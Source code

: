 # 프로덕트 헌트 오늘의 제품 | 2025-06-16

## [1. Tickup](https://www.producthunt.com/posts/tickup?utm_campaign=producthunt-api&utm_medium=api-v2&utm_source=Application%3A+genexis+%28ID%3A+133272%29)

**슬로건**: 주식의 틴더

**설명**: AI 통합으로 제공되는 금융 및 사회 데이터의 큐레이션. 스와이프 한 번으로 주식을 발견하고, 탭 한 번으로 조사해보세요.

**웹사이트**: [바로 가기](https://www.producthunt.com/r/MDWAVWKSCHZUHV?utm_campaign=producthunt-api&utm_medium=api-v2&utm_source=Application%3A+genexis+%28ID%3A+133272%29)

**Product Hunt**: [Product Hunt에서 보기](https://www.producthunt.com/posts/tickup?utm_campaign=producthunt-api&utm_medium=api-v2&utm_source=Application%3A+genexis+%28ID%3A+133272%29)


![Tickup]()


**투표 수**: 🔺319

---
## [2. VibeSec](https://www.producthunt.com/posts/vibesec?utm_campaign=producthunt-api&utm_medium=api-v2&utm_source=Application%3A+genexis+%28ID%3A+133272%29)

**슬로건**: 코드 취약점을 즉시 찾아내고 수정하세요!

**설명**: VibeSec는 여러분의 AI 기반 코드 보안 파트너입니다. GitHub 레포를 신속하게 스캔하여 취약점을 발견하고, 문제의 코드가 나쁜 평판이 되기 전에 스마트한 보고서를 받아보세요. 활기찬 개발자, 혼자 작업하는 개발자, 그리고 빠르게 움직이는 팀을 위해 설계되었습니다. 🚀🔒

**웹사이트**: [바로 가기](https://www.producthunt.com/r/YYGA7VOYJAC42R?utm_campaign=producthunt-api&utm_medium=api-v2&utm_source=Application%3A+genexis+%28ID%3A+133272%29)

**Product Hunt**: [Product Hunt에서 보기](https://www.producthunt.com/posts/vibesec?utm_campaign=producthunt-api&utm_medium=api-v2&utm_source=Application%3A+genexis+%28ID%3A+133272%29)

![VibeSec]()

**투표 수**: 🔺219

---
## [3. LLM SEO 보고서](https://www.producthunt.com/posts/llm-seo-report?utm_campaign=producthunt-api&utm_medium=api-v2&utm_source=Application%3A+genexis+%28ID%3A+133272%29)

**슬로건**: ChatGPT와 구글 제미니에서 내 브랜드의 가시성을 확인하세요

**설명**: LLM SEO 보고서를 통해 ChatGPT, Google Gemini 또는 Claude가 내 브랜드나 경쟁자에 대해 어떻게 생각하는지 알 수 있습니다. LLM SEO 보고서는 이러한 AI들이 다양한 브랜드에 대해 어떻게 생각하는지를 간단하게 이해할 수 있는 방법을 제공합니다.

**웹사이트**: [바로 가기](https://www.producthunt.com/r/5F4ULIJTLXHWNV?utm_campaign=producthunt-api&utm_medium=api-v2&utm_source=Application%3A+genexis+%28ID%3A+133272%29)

### [What the task requires]
Search the data and copy each line containing "posts".

### [Exercise result]
## [1. Tickup](https://www.producthunt.com/posts/tickup?utm_campaign=producthunt-api&utm_medium=api-v2&utm_source=Application%3A+genexis+%28ID%3A+133272%29)
**Product Hunt**: [Product Hunt에서 보기](https://www.producthunt.com/posts/tickup?utm_campaign=producthunt-api&utm_medium=api-v2&utm_source=Application%3A+genexis+%28ID%3A+133272%29)
## [2. VibeSec](https://www.producthunt.com/posts/vibesec?utm_campaign=producthunt-api&utm_medium=api-v2&utm_source=Application%3A+genexis+%28ID%3A+133272%29)
**Product Hunt**: [Product Hunt에서 보기](https://www.producthunt.com/posts/vibesec?utm_campaign=producthunt-api&utm_medium=api-v2&utm_source=Application%3A+genexis+%28ID%3A+133272%29)
## [3. LLM SEO 보고서](https://www.producthunt.com/posts/llm-seo-report?utm_campaign=producthunt-api&utm_medium=api-v2&utm_source=Application%3A+genexis+%28ID%3A+133272%29)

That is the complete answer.